South Carrollton/South Claiborne Walgreen's Redevelopment: One Neighborhood Citizen's Thoughts
A week and a half ago (28 June 2006), New Orleans City Council District A Councilperson Shelley Midura conducted a "town meeting" at the City Hall Council Chambers to address the proposed South Carrollton/South Claiborne Walgreen's-centered redevelopment. About fifty or so citizens were in attendance at this third such meeting and about twenty or so took the opportunity to air their views of the proposed project to those in attendance. Surprisingly, no Walgreen's representatives or lawyers nor the developer was at this meeting--or at least none of these if in attendance took the opportunity to present their opinions. The majority of those Orleanians that spoke were in opposition to the granting of the zoning variance and in opposition to the Walgreen's site plan currently under consideration. Those that did speak in favor of the zoning variance concentrated from the Fountainbleau neighborhood and their sentiment all echoed the same: they are dissatisfied with the abandoned and blighted property currently at the site and just want something productive--anything--to be redeveloped at such a key intersection within New Orleans. They just want the eyesore that has festered there for over seven years along with the related negative side effects (or perception of) of such blight to go away.

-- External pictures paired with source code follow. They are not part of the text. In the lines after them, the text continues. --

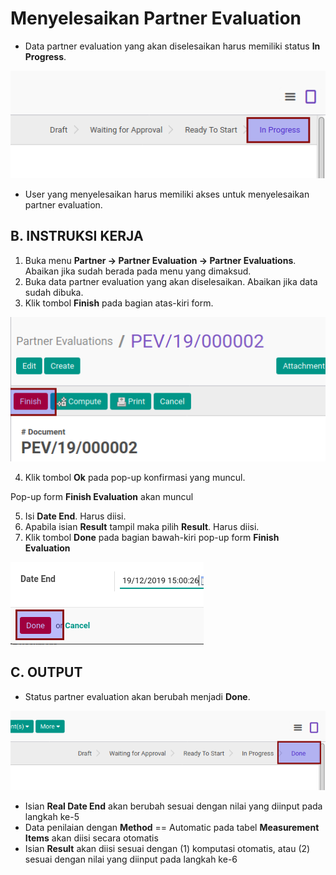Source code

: # Menyelesaikan Partner Evaluation

* Data partner evaluation yang akan diselesaikan harus memiliki status **In Progress**.

![](../img/partner-evaluation/status-on-progress.png)

* User yang menyelesaikan harus memiliki akses untuk menyelesaikan partner evaluation.


## B. INSTRUKSI KERJA

1. Buka menu **Partner -> Partner Evaluation -> Partner Evaluations**. Abaikan jika sudah berada pada menu yang dimaksud.
2. Buka data partner evaluation yang akan diselesaikan. Abaikan jika data sudah dibuka.
3. Klik tombol **Finish** pada bagian atas-kiri form.

![](../img/partner-evaluation/tombol-finish.png)

4. Klik tombol **Ok** pada pop-up konfirmasi yang muncul.

Pop-up form **Finish Evaluation** akan muncul

5. Isi **Date End**. Harus diisi.
6. Apabila isian **Result** tampil maka pilih **Result**. Harus diisi.
7. Klik tombol **Done** pada bagian bawah-kiri pop-up form **Finish Evaluation**

![](../img/partner-evaluation/tombol-finish-popup-finish-evaluation.png)

## C. OUTPUT

* Status partner evaluation akan berubah menjadi **Done**.

![](../img/partner-evaluation/status-done.png)

* Isian **Real Date End** akan berubah sesuai dengan nilai yang diinput pada langkah ke-5
* Data penilaian dengan **Method** == Automatic pada tabel **Measurement Items** akan diisi secara otomatis
* Isian **Result** akan diisi sesuai dengan (1) komputasi otomatis, atau (2) sesuai dengan nilai yang diinput pada langkah ke-6

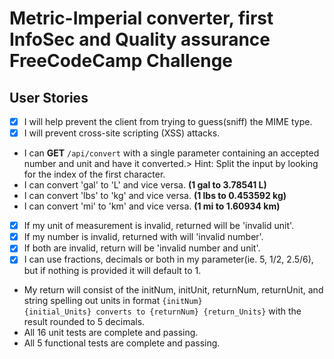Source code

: # Metric-Imperial converter, first InfoSec and Quality assurance FreeCodeCamp Challenge 

## User Stories

* [x] I will help prevent the client from trying to guess(sniff) the MIME type. 
* [x] I will prevent cross-site scripting (XSS) attacks.
* I can <b>GET</b> <code>/api/convert</code> with a single parameter containing an accepted number and unit and have it converted.>
Hint: Split the input by looking for the index of the first character.
* I can convert 'gal' to 'L' and vice versa. <b>(1 gal to 3.78541 L)</b>
* I can convert 'lbs' to 'kg' and vice versa. <b>(1 lbs to 0.453592 kg)</b>
* I can convert 'mi' to 'km' and vice versa. <b>(1 mi to 1.60934 km)</b>
* [x] If my unit of measurement is invalid, returned will be 'invalid unit'.
* [x] If my number is invalid, returned with will 'invalid number'.
* [x] If both are invalid, return will be 'invalid number and unit'.
* [x] I can use fractions, decimals or both in my parameter(ie. 5, 1/2, 2.5/6), but if nothing is provided it will default to 1.
* My return will consist of the initNum, initUnit, returnNum, returnUnit, and string spelling out units in format <code>{initNum} {initial_Units} converts to {returnNum} {return_Units}</code> with the result rounded to 5 decimals.
* All 16 unit tests are complete and passing.
* All 5 functional tests are complete and passing.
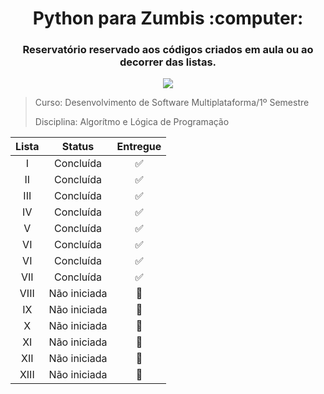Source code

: <h1 align="center">Python para Zumbis :computer:</h1>
<h3 align="center">Reservatório reservado aos códigos criados em aula ou ao decorrer das listas.</h3>
<p align="center"><img src="https://img.shields.io/badge/Python-3776AB?style=for-the-badge&logo=python&logoColor=white"></img></p>

> Curso: Desenvolvimento de Software Multiplataforma/1º Semestre
>
> Disciplina: Algorítmo e Lógica de Programação

Lista | Status | Entregue
|:---:|:------:|:-------:|
I | Concluída | :white_check_mark:
II | Concluída | :white_check_mark:
III | Concluída | :white_check_mark:
IV | Concluída | :white_check_mark:
V | Concluída | :white_check_mark:
VI | Concluída | :white_check_mark:
VI | Concluída | :white_check_mark:
VII | Concluída | :white_check_mark:
VIII | Não iniciada | :black_square_button:
IX | Não iniciada | :black_square_button:
X | Não iniciada | :black_square_button:
XI | Não iniciada | :black_square_button:
XII | Não iniciada | :black_square_button:
XIII | Não iniciada | :black_square_button:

I agree with them completely--I want that blighted property made history as well and for the site to become commercially productive again (in shopping convenience for us residents of the Carrollton/Fountainbleau neighborhoods and for tax revenue and job generation for the City of New Orleans), but not at the cost of letting Walgreen's build whatever they want, how they want, not following the rules of a very carefully created overlay zoning district. The impetus--in my opinion--should be a grocery store at that site, not yet another Walgreen's--a corporation I don't think has done anything in the past in New Orleans to warrant giving an inch to. I'm wandering . . . the next post to address the "dangling carrot" of the grocery store strategy part of the story. To the point of this posting:
Scott Andrews lives several blocks lakeside from the site. He spoke in opposition to the current site plan and the possible granting of a zoning variance by the City Council. I thought he very effectively and passionately worded his concerns and his reasoning for his convictions on this matter. Courtesy of a word document via email from Scott, here's what he said:
"Having sat through and having participated in three town hall style meetings in two weeks, it is now time for all of us to sit back and analyze the information we have been presented with, both from the developers, and from the citizens of the neighborhoods that border and include the site in question.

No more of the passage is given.